Stored data entries
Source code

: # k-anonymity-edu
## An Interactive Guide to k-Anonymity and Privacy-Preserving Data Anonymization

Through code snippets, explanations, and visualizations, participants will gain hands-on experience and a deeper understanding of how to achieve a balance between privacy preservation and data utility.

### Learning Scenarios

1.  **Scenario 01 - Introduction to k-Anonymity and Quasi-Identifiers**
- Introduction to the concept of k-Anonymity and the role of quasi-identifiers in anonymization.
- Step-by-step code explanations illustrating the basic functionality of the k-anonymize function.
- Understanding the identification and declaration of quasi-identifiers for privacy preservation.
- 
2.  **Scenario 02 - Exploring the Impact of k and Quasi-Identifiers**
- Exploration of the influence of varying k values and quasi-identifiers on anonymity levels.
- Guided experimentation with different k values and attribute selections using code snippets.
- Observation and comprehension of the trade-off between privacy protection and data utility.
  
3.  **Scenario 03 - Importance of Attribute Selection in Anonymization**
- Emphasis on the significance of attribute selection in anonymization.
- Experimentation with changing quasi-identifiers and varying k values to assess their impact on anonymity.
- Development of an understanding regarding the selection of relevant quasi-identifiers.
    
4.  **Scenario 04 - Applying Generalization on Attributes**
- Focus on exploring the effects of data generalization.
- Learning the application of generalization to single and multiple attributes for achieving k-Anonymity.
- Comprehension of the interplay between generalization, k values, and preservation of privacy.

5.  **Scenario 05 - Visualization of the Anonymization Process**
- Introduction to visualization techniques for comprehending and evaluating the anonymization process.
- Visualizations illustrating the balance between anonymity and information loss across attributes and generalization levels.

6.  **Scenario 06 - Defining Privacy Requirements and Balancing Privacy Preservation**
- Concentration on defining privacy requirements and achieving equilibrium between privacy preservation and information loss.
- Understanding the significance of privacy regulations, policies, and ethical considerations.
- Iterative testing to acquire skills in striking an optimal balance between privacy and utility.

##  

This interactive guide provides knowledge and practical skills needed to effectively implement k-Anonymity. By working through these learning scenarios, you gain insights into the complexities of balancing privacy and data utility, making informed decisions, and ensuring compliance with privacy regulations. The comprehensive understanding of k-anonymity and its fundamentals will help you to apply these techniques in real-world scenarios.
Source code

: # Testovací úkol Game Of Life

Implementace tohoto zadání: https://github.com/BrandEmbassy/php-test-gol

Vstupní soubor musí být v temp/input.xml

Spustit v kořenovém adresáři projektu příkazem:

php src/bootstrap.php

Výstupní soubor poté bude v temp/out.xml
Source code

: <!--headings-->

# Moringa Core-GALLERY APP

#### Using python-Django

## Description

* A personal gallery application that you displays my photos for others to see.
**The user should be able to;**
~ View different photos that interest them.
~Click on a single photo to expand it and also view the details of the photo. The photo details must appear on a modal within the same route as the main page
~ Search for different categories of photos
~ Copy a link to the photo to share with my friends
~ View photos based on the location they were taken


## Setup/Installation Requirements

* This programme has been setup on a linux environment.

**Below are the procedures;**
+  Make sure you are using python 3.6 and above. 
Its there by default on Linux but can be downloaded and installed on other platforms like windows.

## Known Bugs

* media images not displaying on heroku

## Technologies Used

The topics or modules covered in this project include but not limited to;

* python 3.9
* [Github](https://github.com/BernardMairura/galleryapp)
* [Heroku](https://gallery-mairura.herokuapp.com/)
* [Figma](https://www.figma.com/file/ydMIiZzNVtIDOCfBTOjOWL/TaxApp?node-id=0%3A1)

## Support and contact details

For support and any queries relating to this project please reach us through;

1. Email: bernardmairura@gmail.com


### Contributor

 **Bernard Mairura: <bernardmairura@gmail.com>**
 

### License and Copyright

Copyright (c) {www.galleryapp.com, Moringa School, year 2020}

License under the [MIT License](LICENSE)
---
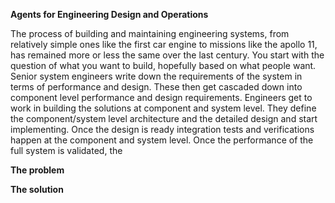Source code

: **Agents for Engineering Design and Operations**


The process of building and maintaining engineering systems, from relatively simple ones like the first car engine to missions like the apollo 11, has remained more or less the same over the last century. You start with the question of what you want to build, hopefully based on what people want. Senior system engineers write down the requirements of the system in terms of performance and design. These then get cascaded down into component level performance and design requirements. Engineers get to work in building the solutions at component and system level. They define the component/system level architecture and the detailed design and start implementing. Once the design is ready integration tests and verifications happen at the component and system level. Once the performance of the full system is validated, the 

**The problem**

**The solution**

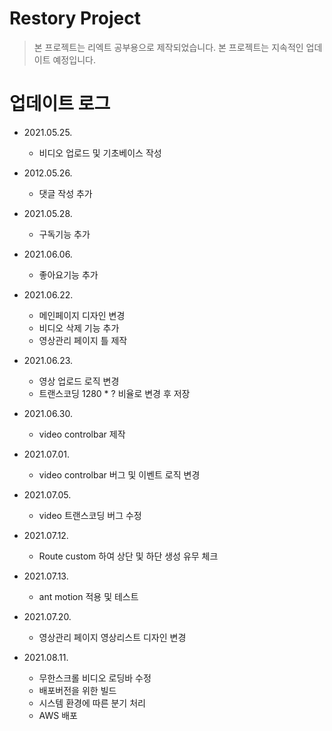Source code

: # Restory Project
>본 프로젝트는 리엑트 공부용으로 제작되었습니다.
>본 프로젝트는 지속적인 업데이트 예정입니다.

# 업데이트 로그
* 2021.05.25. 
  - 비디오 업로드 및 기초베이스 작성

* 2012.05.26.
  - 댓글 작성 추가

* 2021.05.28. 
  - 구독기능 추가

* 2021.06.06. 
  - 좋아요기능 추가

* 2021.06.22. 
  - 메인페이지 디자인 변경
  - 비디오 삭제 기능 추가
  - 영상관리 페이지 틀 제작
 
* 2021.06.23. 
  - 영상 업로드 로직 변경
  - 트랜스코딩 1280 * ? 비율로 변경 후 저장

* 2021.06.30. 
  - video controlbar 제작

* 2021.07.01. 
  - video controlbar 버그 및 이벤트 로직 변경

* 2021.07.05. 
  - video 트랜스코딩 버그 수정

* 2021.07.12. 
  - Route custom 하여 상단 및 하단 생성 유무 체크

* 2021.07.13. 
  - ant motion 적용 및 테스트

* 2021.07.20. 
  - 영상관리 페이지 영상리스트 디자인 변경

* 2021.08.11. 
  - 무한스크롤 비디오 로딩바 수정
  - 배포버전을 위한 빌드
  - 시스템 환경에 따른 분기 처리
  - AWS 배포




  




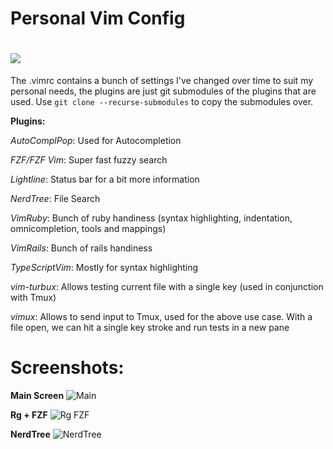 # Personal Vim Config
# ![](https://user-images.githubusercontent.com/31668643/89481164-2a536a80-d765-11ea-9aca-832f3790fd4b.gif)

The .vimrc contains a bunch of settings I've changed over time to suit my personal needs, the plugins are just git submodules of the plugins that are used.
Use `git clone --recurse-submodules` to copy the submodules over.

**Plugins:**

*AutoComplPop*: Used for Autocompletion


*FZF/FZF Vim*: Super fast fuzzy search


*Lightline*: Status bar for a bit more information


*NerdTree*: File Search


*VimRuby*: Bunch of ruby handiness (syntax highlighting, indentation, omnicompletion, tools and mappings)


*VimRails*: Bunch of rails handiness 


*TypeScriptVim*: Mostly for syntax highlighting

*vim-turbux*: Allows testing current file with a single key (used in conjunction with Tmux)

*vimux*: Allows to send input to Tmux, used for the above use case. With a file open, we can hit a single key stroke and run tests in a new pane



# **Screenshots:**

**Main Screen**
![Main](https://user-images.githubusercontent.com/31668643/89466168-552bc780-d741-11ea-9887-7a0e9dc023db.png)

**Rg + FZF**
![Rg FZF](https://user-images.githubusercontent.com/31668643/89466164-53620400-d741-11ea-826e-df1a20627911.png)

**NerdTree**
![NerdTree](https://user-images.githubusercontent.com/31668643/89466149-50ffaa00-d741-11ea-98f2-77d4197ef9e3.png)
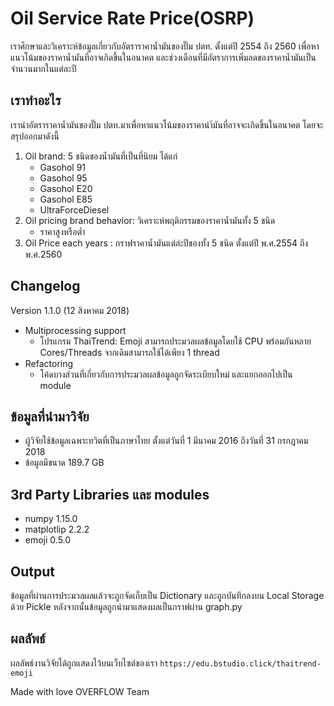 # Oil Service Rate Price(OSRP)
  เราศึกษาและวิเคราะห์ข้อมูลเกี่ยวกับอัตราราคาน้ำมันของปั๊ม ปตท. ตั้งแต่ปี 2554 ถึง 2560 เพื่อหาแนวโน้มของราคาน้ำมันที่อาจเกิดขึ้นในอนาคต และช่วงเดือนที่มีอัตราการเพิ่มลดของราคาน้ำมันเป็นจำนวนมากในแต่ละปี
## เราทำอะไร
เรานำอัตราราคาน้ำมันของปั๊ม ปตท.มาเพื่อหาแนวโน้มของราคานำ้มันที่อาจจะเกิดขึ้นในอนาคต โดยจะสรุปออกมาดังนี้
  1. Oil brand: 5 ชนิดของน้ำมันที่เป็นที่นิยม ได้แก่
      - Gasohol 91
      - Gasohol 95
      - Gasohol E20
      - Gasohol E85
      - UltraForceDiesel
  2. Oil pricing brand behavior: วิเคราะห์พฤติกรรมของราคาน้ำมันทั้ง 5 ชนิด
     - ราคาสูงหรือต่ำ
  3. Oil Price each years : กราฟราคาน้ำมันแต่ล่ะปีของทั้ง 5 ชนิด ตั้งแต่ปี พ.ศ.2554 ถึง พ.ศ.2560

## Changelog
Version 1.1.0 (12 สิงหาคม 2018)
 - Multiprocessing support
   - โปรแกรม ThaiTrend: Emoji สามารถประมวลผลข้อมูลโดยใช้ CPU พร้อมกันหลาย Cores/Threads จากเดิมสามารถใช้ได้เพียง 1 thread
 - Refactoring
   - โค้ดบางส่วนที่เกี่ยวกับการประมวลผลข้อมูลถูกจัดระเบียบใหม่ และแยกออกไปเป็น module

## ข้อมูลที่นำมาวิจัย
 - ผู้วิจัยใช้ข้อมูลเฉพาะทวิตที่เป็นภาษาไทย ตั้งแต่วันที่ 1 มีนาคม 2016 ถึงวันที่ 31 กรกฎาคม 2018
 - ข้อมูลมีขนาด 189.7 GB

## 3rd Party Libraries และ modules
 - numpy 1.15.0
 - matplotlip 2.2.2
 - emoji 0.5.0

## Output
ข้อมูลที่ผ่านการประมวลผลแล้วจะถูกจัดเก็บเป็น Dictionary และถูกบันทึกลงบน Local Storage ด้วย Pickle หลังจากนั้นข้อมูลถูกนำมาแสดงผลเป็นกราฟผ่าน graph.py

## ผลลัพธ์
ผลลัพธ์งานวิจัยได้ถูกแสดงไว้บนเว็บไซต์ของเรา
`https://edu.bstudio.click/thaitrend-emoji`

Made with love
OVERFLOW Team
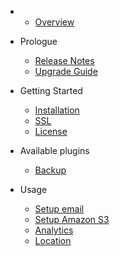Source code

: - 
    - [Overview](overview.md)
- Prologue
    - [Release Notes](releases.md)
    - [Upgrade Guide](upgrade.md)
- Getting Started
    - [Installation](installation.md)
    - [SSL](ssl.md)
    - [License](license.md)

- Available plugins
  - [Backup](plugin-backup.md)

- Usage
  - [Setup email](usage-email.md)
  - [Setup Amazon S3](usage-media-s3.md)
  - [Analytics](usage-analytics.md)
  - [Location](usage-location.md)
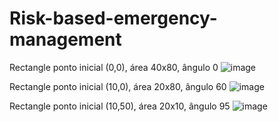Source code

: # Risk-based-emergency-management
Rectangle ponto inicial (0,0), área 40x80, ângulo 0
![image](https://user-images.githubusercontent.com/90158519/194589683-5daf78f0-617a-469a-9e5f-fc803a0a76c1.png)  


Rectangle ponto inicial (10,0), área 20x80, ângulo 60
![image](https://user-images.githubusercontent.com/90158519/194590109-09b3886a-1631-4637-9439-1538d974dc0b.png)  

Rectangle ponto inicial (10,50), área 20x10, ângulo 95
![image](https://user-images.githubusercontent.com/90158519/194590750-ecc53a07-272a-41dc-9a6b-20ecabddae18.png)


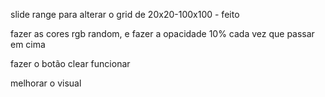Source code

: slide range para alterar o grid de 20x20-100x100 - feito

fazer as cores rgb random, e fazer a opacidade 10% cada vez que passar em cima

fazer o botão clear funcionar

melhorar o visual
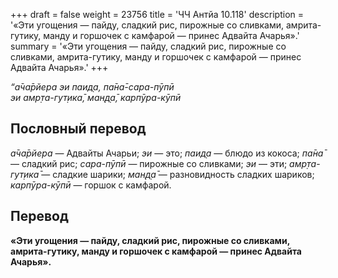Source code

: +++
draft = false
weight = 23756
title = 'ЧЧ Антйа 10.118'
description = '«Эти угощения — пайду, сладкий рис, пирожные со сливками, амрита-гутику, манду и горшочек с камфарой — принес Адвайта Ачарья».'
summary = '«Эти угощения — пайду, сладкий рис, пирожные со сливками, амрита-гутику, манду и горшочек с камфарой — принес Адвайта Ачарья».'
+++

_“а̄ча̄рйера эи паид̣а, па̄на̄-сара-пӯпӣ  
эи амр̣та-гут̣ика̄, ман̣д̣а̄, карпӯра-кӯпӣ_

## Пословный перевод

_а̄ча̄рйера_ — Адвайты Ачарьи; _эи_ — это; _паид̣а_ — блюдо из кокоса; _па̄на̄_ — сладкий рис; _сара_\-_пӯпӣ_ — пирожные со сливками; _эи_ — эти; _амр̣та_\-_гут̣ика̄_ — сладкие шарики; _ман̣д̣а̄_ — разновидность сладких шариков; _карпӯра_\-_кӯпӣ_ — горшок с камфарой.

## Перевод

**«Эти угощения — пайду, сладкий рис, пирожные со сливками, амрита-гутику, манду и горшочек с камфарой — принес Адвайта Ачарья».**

- **Task directions**:
Which lines of the records contain "utility"? Show each of them.

- **Your response**:
Through code snippets, explanations, and visualizations, participants will gain hands-on experience and a deeper understanding of how to achieve a balance between privacy preservation and data utility.
- Observation and comprehension of the trade-off between privacy protection and data utility.
- Iterative testing to acquire skills in striking an optimal balance between privacy and utility.
This interactive guide provides knowledge and practical skills needed to effectively implement k-Anonymity. By working through these learning scenarios, you gain insights into the complexities of balancing privacy and data utility, making informed decisions, and ensuring compliance with privacy regulations. The comprehensive understanding of k-anonymity and its fundamentals will help you to apply these techniques in real-world scenarios.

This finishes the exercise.